In [None]:
# do not run after filtering the templates you want to use.
# !"./2.download_pdb.sh"

- Note that the code names in `build_profile.prf` (like "5ef9A"), is actually the protein code name ("5ef9") + the chain ("A").

- To filter out some of the templates, set them into "FAILED" in the "pdb_codes.txt" file.

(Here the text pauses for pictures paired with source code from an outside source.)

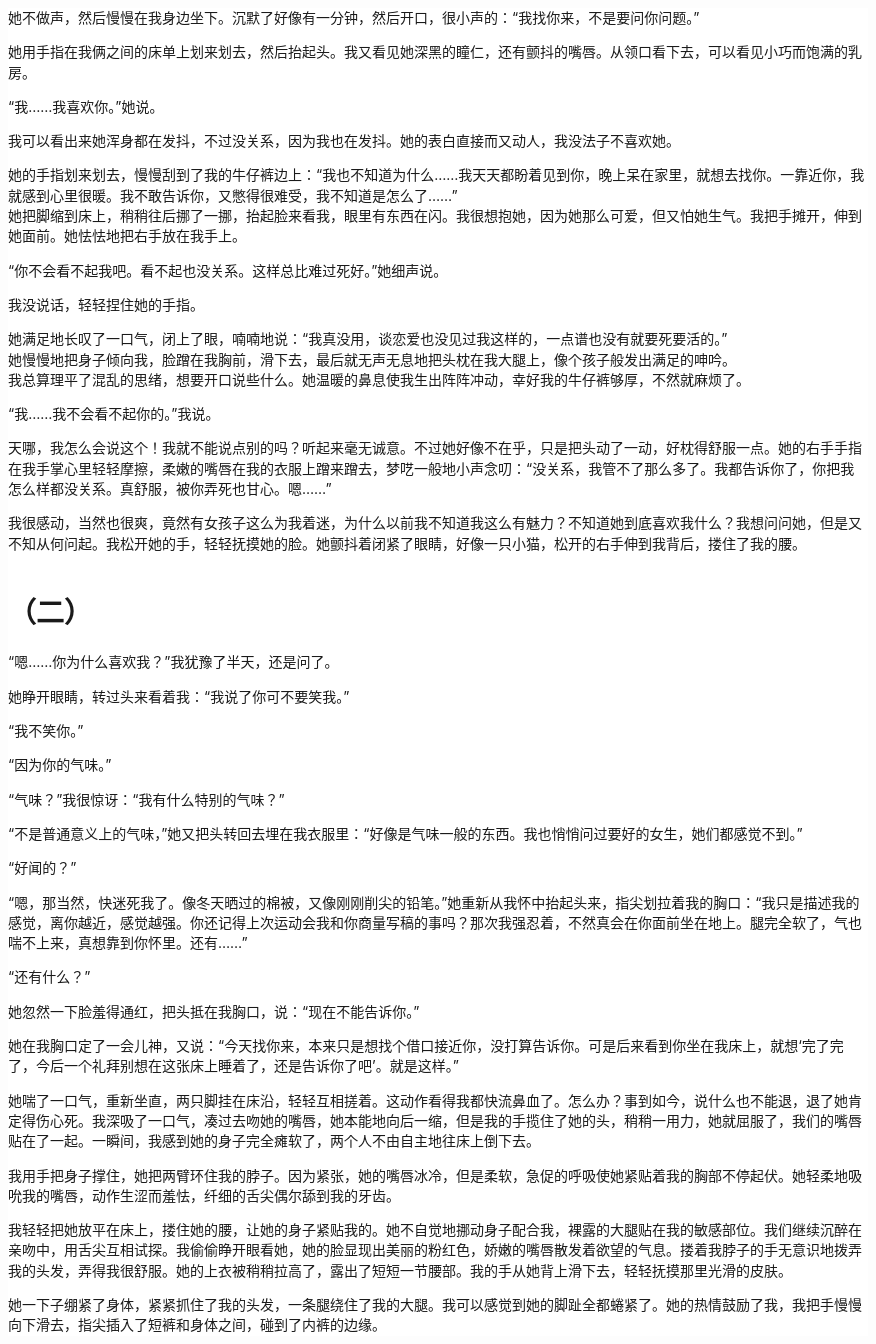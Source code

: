她不做声，然后慢慢在我身边坐下。沉默了好像有一分钟，然后开口，很小声的：“我找你来，不是要问你问题。”  

她用手指在我俩之间的床单上划来划去，然后抬起头。我又看见她深黑的瞳仁，还有颤抖的嘴唇。从领口看下去，可以看见小巧而饱满的乳房。  

“我……我喜欢你。”她说。  

我可以看出来她浑身都在发抖，不过没关系，因为我也在发抖。她的表白直接而又动人，我没法子不喜欢她。  

她的手指划来划去，慢慢刮到了我的牛仔裤边上：“我也不知道为什么……我天天都盼着见到你，晚上呆在家里，就想去找你。一靠近你，我就感到心里很暖。我不敢告诉你，又憋得很难受，我不知道是怎么了……”  
她把脚缩到床上，稍稍往后挪了一挪，抬起脸来看我，眼里有东西在闪。我很想抱她，因为她那么可爱，但又怕她生气。我把手摊开，伸到她面前。她怯怯地把右手放在我手上。  

“你不会看不起我吧。看不起也没关系。这样总比难过死好。”她细声说。  

我没说话，轻轻捏住她的手指。  

她满足地长叹了一口气，闭上了眼，喃喃地说：“我真没用，谈恋爱也没见过我这样的，一点谱也没有就要死要活的。”  
她慢慢地把身子倾向我，脸蹭在我胸前，滑下去，最后就无声无息地把头枕在我大腿上，像个孩子般发出满足的呻吟。  
我总算理平了混乱的思绪，想要开口说些什么。她温暖的鼻息使我生出阵阵冲动，幸好我的牛仔裤够厚，不然就麻烦了。  

“我……我不会看不起你的。”我说。  

天哪，我怎么会说这个！我就不能说点别的吗？听起来毫无诚意。不过她好像不在乎，只是把头动了一动，好枕得舒服一点。她的右手手指在我手掌心里轻轻摩擦，柔嫩的嘴唇在我的衣服上蹭来蹭去，梦呓一般地小声念叨：“没关系，我管不了那么多了。我都告诉你了，你把我怎么样都没关系。真舒服，被你弄死也甘心。嗯……”  

我很感动，当然也很爽，竟然有女孩子这么为我着迷，为什么以前我不知道我这么有魅力？不知道她到底喜欢我什么？我想问问她，但是又不知从何问起。我松开她的手，轻轻抚摸她的脸。她颤抖着闭紧了眼睛，好像一只小猫，松开的右手伸到我背后，搂住了我的腰。

# （二）  

“嗯……你为什么喜欢我？”我犹豫了半天，还是问了。  

她睁开眼睛，转过头来看着我：“我说了你可不要笑我。”  

“我不笑你。”  

“因为你的气味。”  

“气味？”我很惊讶：“我有什么特别的气味？”  

“不是普通意义上的气味，”她又把头转回去埋在我衣服里：“好像是气味一般的东西。我也悄悄问过要好的女生，她们都感觉不到。”

“好闻的？”  

“嗯，那当然，快迷死我了。像冬天晒过的棉被，又像刚刚削尖的铅笔。”她重新从我怀中抬起头来，指尖划拉着我的胸口：“我只是描述我的感觉，离你越近，感觉越强。你还记得上次运动会我和你商量写稿的事吗？那次我强忍着，不然真会在你面前坐在地上。腿完全软了，气也喘不上来，真想靠到你怀里。还有……”  

“还有什么？”  

她忽然一下脸羞得通红，把头抵在我胸口，说：“现在不能告诉你。”  

她在我胸口定了一会儿神，又说：“今天找你来，本来只是想找个借口接近你，没打算告诉你。可是后来看到你坐在我床上，就想‘完了完了，今后一个礼拜别想在这张床上睡着了，还是告诉你了吧’。就是这样。”  

她喘了一口气，重新坐直，两只脚挂在床沿，轻轻互相搓着。这动作看得我都快流鼻血了。怎么办？事到如今，说什么也不能退，退了她肯定得伤心死。我深吸了一口气，凑过去吻她的嘴唇，她本能地向后一缩，但是我的手揽住了她的头，稍稍一用力，她就屈服了，我们的嘴唇贴在了一起。一瞬间，我感到她的身子完全瘫软了，两个人不由自主地往床上倒下去。  

我用手把身子撑住，她把两臂环住我的脖子。因为紧张，她的嘴唇冰冷，但是柔软，急促的呼吸使她紧贴着我的胸部不停起伏。她轻柔地吸吮我的嘴唇，动作生涩而羞怯，纤细的舌尖偶尔舔到我的牙齿。  

我轻轻把她放平在床上，搂住她的腰，让她的身子紧贴我的。她不自觉地挪动身子配合我，裸露的大腿贴在我的敏感部位。我们继续沉醉在亲吻中，用舌尖互相试探。我偷偷睁开眼看她，她的脸显现出美丽的粉红色，娇嫩的嘴唇散发着欲望的气息。搂着我脖子的手无意识地拨弄我的头发，弄得我很舒服。她的上衣被稍稍拉高了，露出了短短一节腰部。我的手从她背上滑下去，轻轻抚摸那里光滑的皮肤。

她一下子绷紧了身体，紧紧抓住了我的头发，一条腿绕住了我的大腿。我可以感觉到她的脚趾全都蜷紧了。她的热情鼓励了我，我把手慢慢向下滑去，指尖插入了短裤和身体之间，碰到了内裤的边缘。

- To select the most appropriate template for our query sequence over the similar structures, we will use the `Alignment.compare_structures()` command to assess the structural and sequence similarity between the possible templates.

In [None]:
from modeller import *
from pathlib import Path


pdb_dir = Path('../data/pdb')

In [None]:
# get the pdb and chain
with open(pdb_dir/'pdb_codes.txt', 'r') as f:
    pdbs = f.read().splitlines()

pdbs = [pdb.split()[:3] for pdb in pdbs if len(pdb) > 0]
pdbs = [pdb for pdb in pdbs if pdb[2] != 'FAILED']

print(len(pdbs))
pdbs


In [None]:
env = Environ()
aln = Alignment(env)

for (pdb, chain, _) in pdbs:
    pdb_file = str(pdb_dir/pdb)
    m = Model(env, file=pdb_file, model_segment=('FIRST:'+chain, 'LAST:'+chain))
    aln.append_model(m, atom_files=pdb_file, align_codes=pdb+chain)


In [None]:
# improve the alignment by calculating multiple sequence alignment
aln.malign()


In [None]:
# do least-squares superposition of the 3D structures, using the multiple sequence alignment as its starting point
aln.malign3d()

In [None]:

aln.compare_structures()
aln.id_table(matrix_file='family.mat')
env.dendrogram(matrix_file='family.mat', cluster_cut=-1.0)

In [None]:
for (pdb, chain) in (('1b8p', 'A'), ('1bdm', 'A'), ('1civ', 'A'),
                     ('5mdh', 'A'), ('7mdh', 'A'), ('1smk', 'A')):
    m = Model(env, file=pdb, model_segment=('FIRST:'+chain, 'LAST:'+chain))
    aln.append_model(m, atom_files=pdb, align_codes=pdb+chain)
aln.malign()
aln.malign3d()
aln.compare_structures()
aln.id_table(matrix_file='family.mat')
env.dendrogram(matrix_file='family.mat', cluster_cut=-1.0)